International career
- Years: Team / Apps / (Points)
- 2025–: France / 1 / (0)

= Makarita Baleinadogo =

France international rugby union player

Makarita Baleinadogo (born 9 February 2002 in Tailevu Province, Fiji) is a Fijian born French rugby union player who can play in the back row or at prop. She plays for Stade Bordelais, and won the Élite 1 in 2025 with the club.

==Early life and career==
She was born in 2002 in the province of Tailevu Province, Fiji. Her father, Daniele Baleinadogo, is a former Fijian international rugby union player. She moved to France in 2010 and began playing rugby in 2015 at AS Mâcon, where her father played, she then played for CS Annonay.

== Rugby career ==
In 2018, she joined FC Grenoble Amazones. In both 2019 and 2020, she was selected for the French national team's training squad for players that are under 18 years.
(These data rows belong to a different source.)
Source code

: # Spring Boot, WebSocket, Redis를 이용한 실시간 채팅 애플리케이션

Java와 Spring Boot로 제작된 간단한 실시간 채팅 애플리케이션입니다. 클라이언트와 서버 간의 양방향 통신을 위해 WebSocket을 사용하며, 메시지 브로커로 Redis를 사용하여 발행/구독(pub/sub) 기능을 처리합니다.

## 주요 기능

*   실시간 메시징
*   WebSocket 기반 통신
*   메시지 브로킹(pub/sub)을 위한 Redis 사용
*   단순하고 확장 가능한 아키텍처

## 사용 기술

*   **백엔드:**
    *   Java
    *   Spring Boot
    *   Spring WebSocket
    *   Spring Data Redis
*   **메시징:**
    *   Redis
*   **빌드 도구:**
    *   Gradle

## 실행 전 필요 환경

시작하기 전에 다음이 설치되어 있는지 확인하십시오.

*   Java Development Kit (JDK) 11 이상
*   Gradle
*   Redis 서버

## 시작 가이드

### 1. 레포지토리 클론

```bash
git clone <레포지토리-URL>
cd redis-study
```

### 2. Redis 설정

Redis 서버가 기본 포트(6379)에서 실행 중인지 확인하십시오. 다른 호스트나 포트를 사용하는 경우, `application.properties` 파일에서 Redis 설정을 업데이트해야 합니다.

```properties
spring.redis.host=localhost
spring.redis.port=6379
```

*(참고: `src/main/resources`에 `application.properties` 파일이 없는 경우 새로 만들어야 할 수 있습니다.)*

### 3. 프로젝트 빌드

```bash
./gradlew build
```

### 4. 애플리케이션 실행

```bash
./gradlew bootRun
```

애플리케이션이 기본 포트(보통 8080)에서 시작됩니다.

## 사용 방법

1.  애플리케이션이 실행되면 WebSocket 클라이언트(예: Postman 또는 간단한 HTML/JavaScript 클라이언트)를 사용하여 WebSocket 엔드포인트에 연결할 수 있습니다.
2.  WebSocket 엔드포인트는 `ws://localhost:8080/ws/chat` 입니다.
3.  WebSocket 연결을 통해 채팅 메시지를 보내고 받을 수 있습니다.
She moved to Stade Bordelais in 2024 and won the 2024–25 Élite 1 with the team. In June 2025, she was selected for the French Under-20 team to play in the Six Nations Summer Series in Wales.

In August 2025 she was named in the French squad for the 2025 Women's Rugby World Cup by head coaches Gaëlle Mignot & David Ortiz. She made her international debut during the tournament on 31 August, she came off the bench in their 84–5 annihilation of Brazil.